Records supplied section start

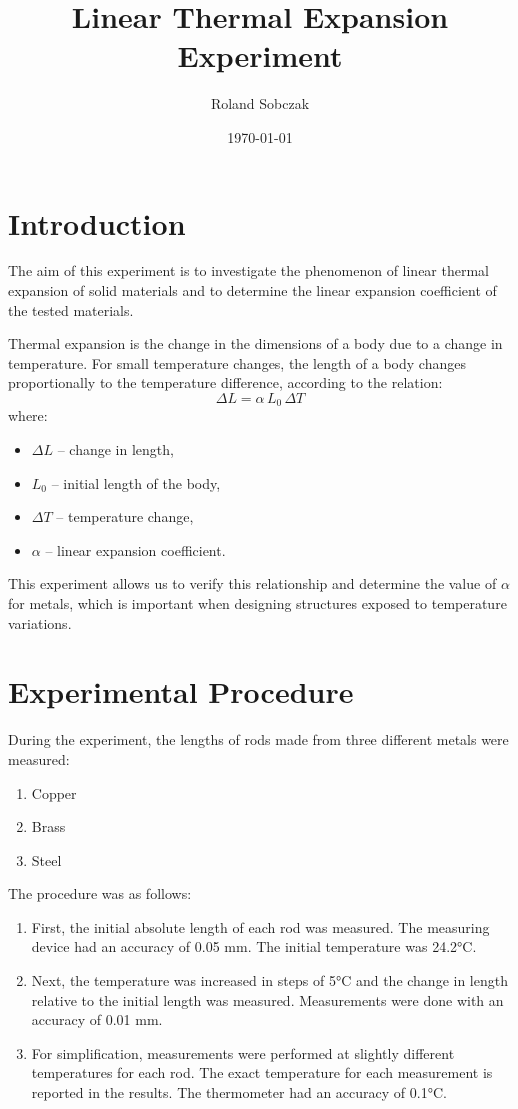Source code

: \documentclass[a4paper,12pt]{article}
\title{Linear Thermal Expansion Experiment}
\author{Roland Sobczak}
\date{\today}
\begin{document}
\maketitle

\section{Introduction}

The aim of this experiment is to investigate the phenomenon of linear thermal expansion of solid materials and to determine the linear expansion coefficient of the tested materials.

Thermal expansion is the change in the dimensions of a body due to a change in temperature. For small temperature changes, the length of a body changes proportionally to the temperature difference, according to the relation:
\begin{equation}
    \Delta L = \alpha \, L_0 \, \Delta T
\end{equation}
where:
\begin{itemize}
    \item $\Delta L$ – change in length,
    \item $L_0$ – initial length of the body,
    \item $\Delta T$ – temperature change,
    \item $\alpha$ – linear expansion coefficient.
\end{itemize}

This experiment allows us to verify this relationship and determine the value of $\alpha$ for metals, which is important when designing structures exposed to temperature variations.

\section{Experimental Procedure}

During the experiment, the lengths of rods made from three different metals were measured:
\begin{enumerate}
    \item Copper
    \item Brass
    \item Steel
\end{enumerate}

The procedure was as follows:

\begin{enumerate}
    \item First, the initial absolute length of each rod was measured. The measuring device had an accuracy of 0.05 mm. The initial temperature was 24.2°C.
    \item Next, the temperature was increased in steps of 5°C and the change in length relative to the initial length was measured. Measurements were done with an accuracy of 0.01 mm.
    \item For simplification, measurements were performed at slightly different temperatures for each rod. The exact temperature for each measurement is reported in the results. The thermometer had an accuracy of 0.1°C.
\end{enumerate}
\end{document}
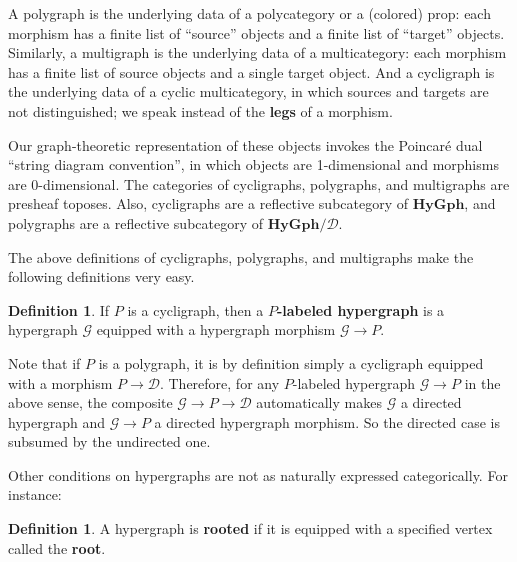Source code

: \documentclass{article}
\theoremstyle{definition}
\newtheorem{defn}[thm]{Definition}
\theoremstyle{remark}
\def\G{\mathcal{G}}
\def\hy{\mathbf{HyGph}}
\def\dhy{\mathcal{D}}
\begin{document}
A polygraph is the underlying data of a polycategory or a (colored) prop: each morphism has a finite list of ``source'' objects and a finite list of ``target'' objects.
Similarly, a multigraph is the underlying data of a multicategory: each morphism has a finite list of source objects and a single target object.
And a cycligraph is the underlying data of a cyclic multicategory, in which sources and targets are not distinguished; we speak instead of the \textbf{legs} of a morphism.

Our graph-theoretic representation of these objects invokes the Poincar\'e dual ``string diagram convention'', in which objects are 1-dimensional and morphisms are 0-dimensional.
The categories of cycligraphs, polygraphs, and multigraphs are presheaf toposes.
Also, cycligraphs are a reflective subcategory of $\hy$, and polygraphs are a reflective subcategory of $\hy/\dhy$.

The above definitions of cycligraphs, polygraphs, and multigraphs make the following definitions very easy.

\begin{defn}\label{thm:labeled}
  If $P$ is a cycligraph, then a \textbf{$P$-labeled hypergraph} is a hypergraph $\G$ equipped with a hypergraph morphism $\G\to P$.
\end{defn}

Note that if $P$ is a polygraph, it is by definition simply a cycligraph equipped with a morphism $P\to \dhy$.
Therefore, for any $P$-labeled hypergraph $\G\to P$ in the above sense, the composite $\G\to P\to\dhy$ automatically makes $\G$ a directed hypergraph and $\G\to P$ a directed hypergraph morphism.
So the directed case is subsumed by the undirected one.

Other conditions on hypergraphs are not as naturally expressed categorically.
For instance:

\begin{defn}
  A hypergraph is \textbf{rooted} if it is equipped with a specified vertex called the \textbf{root}.
\end{defn}
\end{document}
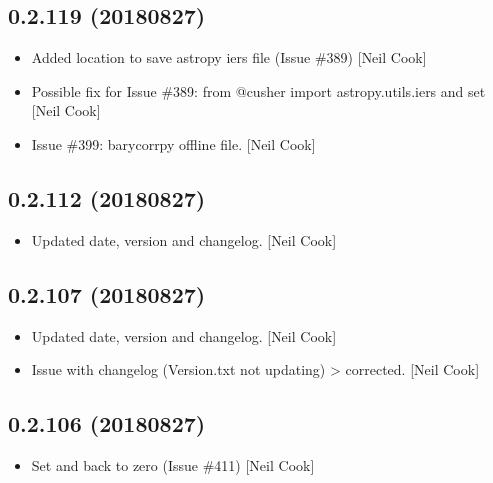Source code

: \documentclass[a4paper,10pt,english]{report}
\begin{document}
\subsection{0.2.119 (2018\sphinxhyphen{}08\sphinxhyphen{}27)}
\label{\detokenize{misc/changelog:id369}}\begin{itemize}
\item {} 
Added location to save astropy iers file (Issue \#389) {[}Neil Cook{]}

\item {} 
Possible fix for Issue \#389: from @cusher \sphinxhyphen{} import
astropy.utils.iers and set  {[}Neil Cook{]}

\item {} 
Issue \#399: barycorrpy offline file. {[}Neil Cook{]}

\end{itemize}


\subsection{0.2.112 (2018\sphinxhyphen{}08\sphinxhyphen{}27)}
\label{\detokenize{misc/changelog:id370}}\begin{itemize}
\item {} 
Updated date, version and changelog. {[}Neil Cook{]}

\end{itemize}


\subsection{0.2.107 (2018\sphinxhyphen{}08\sphinxhyphen{}27)}
\label{\detokenize{misc/changelog:id371}}\begin{itemize}
\item {} 
Updated date, version and changelog. {[}Neil Cook{]}

\item {} 
Issue with changelog (Version.txt not updating) \textendash{}\textgreater{} corrected. {[}Neil
Cook{]}

\end{itemize}


\subsection{0.2.106 (2018\sphinxhyphen{}08\sphinxhyphen{}27)}
\label{\detokenize{misc/changelog:id372}}\begin{itemize}
\item {} 
Set  and  back to zero (Issue \#411)
{[}Neil Cook{]}

\end{itemize}
\end{document}
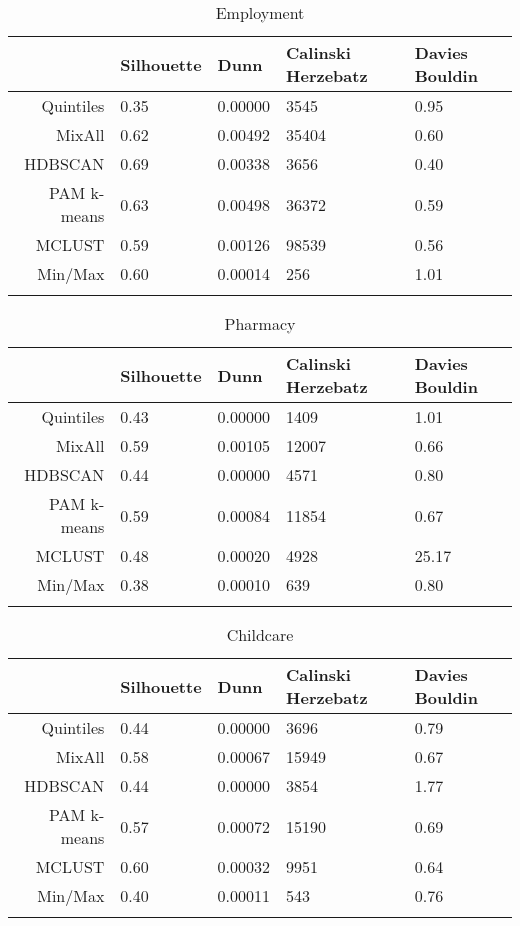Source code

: \documentclass[10pt, a4paper]{article}
\begin{document}
 




\begin{longtable}{rllll}
  \hline
 & Silhouette & Dunn & Calinski Herzebatz & Davies Bouldin \\ 
  \hline
Quintiles & 0.35 & 0.00000 &  3545 & 0.95 \\ 
   \hline
MixAll & 0.62 & 0.00492 & 35404 & 0.60 \\ 
   \hline
HDBSCAN & 0.69 & 0.00338 &  3656 & 0.40 \\ 
   \hline
PAM k-means & 0.63 & 0.00498 & 36372 & 0.59 \\ 
   \hline
MCLUST & 0.59 & 0.00126 & 98539 & 0.56 \\ 
   \hline
Min/Max & 0.60 & 0.00014 &   256 & 1.01 \\ 
   \hline
\hline
\caption{Employment} 
\end{longtable}





 \pagebreak 
 
\begin{longtable}{rllll}
  \hline
 & Silhouette & Dunn & Calinski Herzebatz & Davies Bouldin \\ 
  \hline
Quintiles & 0.43 & 0.00000 &  1409 &  1.01 \\ 
   \hline
MixAll & 0.59 & 0.00105 & 12007 &  0.66 \\ 
   \hline
HDBSCAN & 0.44 & 0.00000 &  4571 &  0.80 \\ 
   \hline
PAM k-means & 0.59 & 0.00084 & 11854 &  0.67 \\ 
   \hline
MCLUST & 0.48 & 0.00020 &  4928 & 25.17 \\ 
   \hline
Min/Max & 0.38 & 0.00010 &   639 &  0.80 \\ 
   \hline
\hline
\caption{Pharmacy} 
\end{longtable}





 \pagebreak 
 
\begin{longtable}{rllll}
  \hline
 & Silhouette & Dunn & Calinski Herzebatz & Davies Bouldin \\ 
  \hline
Quintiles & 0.44 & 0.00000 &  3696 & 0.79 \\ 
   \hline
MixAll & 0.58 & 0.00067 & 15949 & 0.67 \\ 
   \hline
HDBSCAN & 0.44 & 0.00000 &  3854 & 1.77 \\ 
   \hline
PAM k-means & 0.57 & 0.00072 & 15190 & 0.69 \\ 
   \hline
MCLUST & 0.60 & 0.00032 &  9951 & 0.64 \\ 
   \hline
Min/Max & 0.40 & 0.00011 &   543 & 0.76 \\ 
   \hline
\hline
\caption{Childcare} 
\end{longtable}
\end{document}
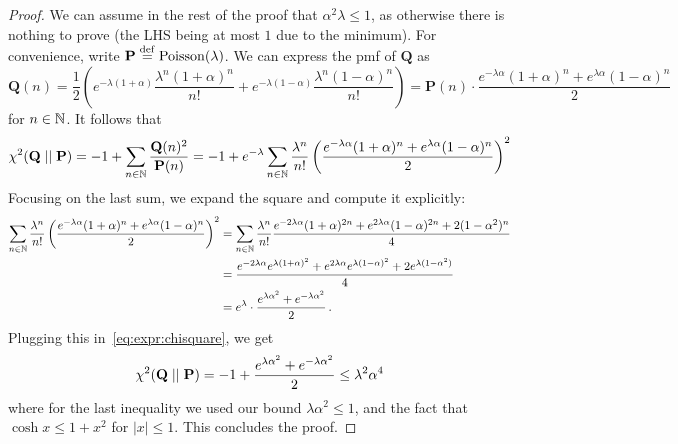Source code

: \documentclass[10pt]{article}
\newcommand{\bigp}{\mathbf{P}}
\newcommand{\bigq}{\mathbf{Q}}
\begin{document}
\begin{proof}
  We can assume in the rest of the proof that $\alpha^2\lambda \leq 1$, as otherwise there is nothing to prove (the LHS being at most $1$ due to the minimum). For convenience, write $\bigp\eqdef \poisson{\lambda}$. We can express the pmf of $\bigq$ as 
  \begin{equation}
      \bigq(n) = \frac{1}{2}\left( e^{-\lambda(1+\alpha)}\frac{\lambda^n(1+\alpha)^n}{n!} + e^{-\lambda(1-\alpha)}\frac{\lambda^n(1-\alpha)^n}{n!} \right)
      = \bigp(n)\cdot\frac{e^{-\lambda\alpha}(1+\alpha)^n + e^{\lambda\alpha}(1-\alpha)^n}{2}
  \end{equation}
  for $n\in \mathbb{N}$. It follows that
  \begin{equation}
    \label{eq:expr:chisquare}
      \chisquare{ \bigq }{ \bigp } = -1 + \sum_{n\in\N} \frac{\bigq(n)^2}{\bigp(n)} = -1 + e^{-\lambda}\sum_{n\in\N} \frac{\lambda^n}{n!}\left( \frac{e^{-\lambda\alpha}(1+\alpha)^n + e^{\lambda\alpha}(1-\alpha)^n}{2}\right)^2
  \end{equation}
  Focusing on the last sum, we expand the square and compute it explicitly:
  \begin{align*}
  \sum_{n\in\mathbb{N}} \frac{\lambda^n}{n!}\left( \frac{e^{-\lambda\alpha}(1+\alpha)^n + e^{\lambda\alpha}(1-\alpha)^n}{2}\right)^2
  &= \sum_{n\in\mathbb{N}} \frac{\lambda^n}{n!} \frac{e^{-2\lambda\alpha}(1+\alpha)^{2n} + e^{2\lambda\alpha}(1-\alpha)^{2n} + 2(1-\alpha^2)^n}{4}\\
  &= \frac{e^{-2\lambda\alpha}e^{\lambda(1+\alpha)^{2}} + e^{2\lambda\alpha}e^{\lambda(1-\alpha)^{2}} + 2e^{\lambda(1-\alpha^2)}}{4}\\
  &= e^{\lambda}\cdot\frac{e^{\lambda\alpha^2} + e^{-\lambda\alpha^2}}{2}\,.
  \end{align*}
  Plugging this in~\eqref{eq:expr:chisquare}, we get
  \begin{equation}
      \chisquare{ \bigq }{ \bigp } = -1 + \frac{e^{\lambda\alpha^2} + e^{-\lambda\alpha^2}}{2} \leq \lambda^2\alpha^4
  \end{equation}
  where for the last inequality we used our bound $\lambda\alpha^2\leq 1$, and the fact that $\cosh x \leq 1+x^2$ for $|x|\leq 1$. This concludes the proof.
\end{proof}

\end{document}
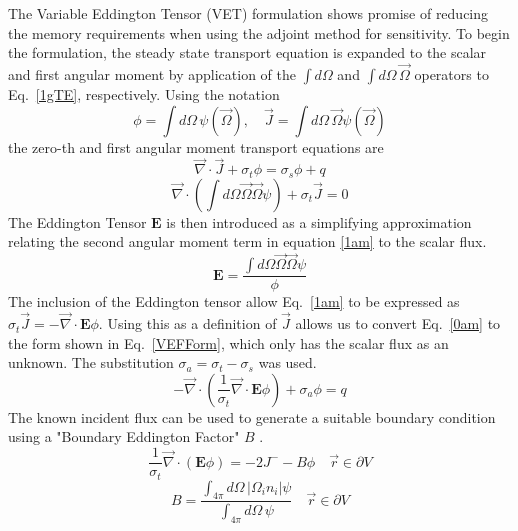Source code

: \documentclass{article}
\newcommand{\vr}{\vec{r}}
\newcommand{\vO}{\vec{\Omega}}
\newcommand{\vdiv}{\vec{\nabla} \cdot}
\newcommand{\bound}{\partial V}
\newcommand{\Edd}{\mathbf{E}}
\newcommand{\sigt}{\sigma_t}
\newcommand{\sigs}{\sigma_s}
\newcommand{\siga}{\sigma_a}
\newcommand{\scalSource}{q}
\begin{document}
The Variable Eddington Tensor (VET) formulation shows promise of reducing the memory requirements when using the adjoint method for sensitivity. To begin the formulation, the steady state transport equation is expanded to the scalar and first angular moment by application of the $\int d \Omega$ and $\int d \Omega \, \vO$ operators to Eq.~\eqref{1gTE}, respectively. Using the notation
\begin{equation}
\phi=\int d\Omega \, \psi( \vO )
,\quad
\vec{J}= \int d\Omega \, \vO \psi( \vO )
\end{equation}
the zero-th and first angular moment transport equations are
\begin{equation}
\label{0am}
\vdiv \vec{J} + \sigt \phi = \sigs \phi + \scalSource
\end{equation}
\begin{equation}
\label{1am}
\vdiv \left(  \int d\Omega \vO \vO \psi \right) + \sigt \vec{J} =0 
\end{equation}
The Eddington Tensor $\Edd$ is then introduced as a simplifying approximation relating the second angular moment term in equation \ref{1am} to the scalar flux. 
\begin{equation}
\label{EddDef}
\Edd=\frac{\int d\Omega \vO \vO \psi}{\phi}
\end{equation}
The inclusion of the Eddington tensor allow Eq.~\eqref{1am} to be expressed as $\sigt \vec{J} = - \vdiv \Edd \phi$. Using this as a definition of $\vec{J}$ allows us to convert Eq.~\eqref{0am} to the form shown in Eq.~\eqref{VEFForm}, which only has the scalar flux as an unknown. The substitution $\siga = \sigt-\sigs$ was used.
\begin{equation}
\label{VEFForm}
- \vdiv \left( \frac{1}{\sigt}\vdiv \Edd \phi \right) + \siga \phi = \scalSource
\end{equation}
The known incident flux can be used to generate a suitable boundary condition using a "Boundary Eddington Factor" $B$ \cite{Miften}.
\begin{equation}
\frac{1}{\sigma_{t} } \vec{\nabla} \cdot \left(\Edd \phi \right)  = - 2J^- - B \phi \quad \vr \in \bound
\end{equation}
\begin{equation}
B= \frac{\int_{4 \pi} d\Omega \, \left| \Omega_i n_i \right | \psi}{\int_{4\pi} d\Omega \, \psi} \quad \vr \in \bound
\end{equation}

\end{document}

Records supplied section end

» **Activity**
If a line in the records above holds the string "misc", copy it out.

» **Result of the task**
\label{\detokenize{misc/changelog:id369}}\begin{itemize}
\label{\detokenize{misc/changelog:id370}}\begin{itemize}
\label{\detokenize{misc/changelog:id371}}\begin{itemize}
\label{\detokenize{misc/changelog:id372}}\begin{itemize}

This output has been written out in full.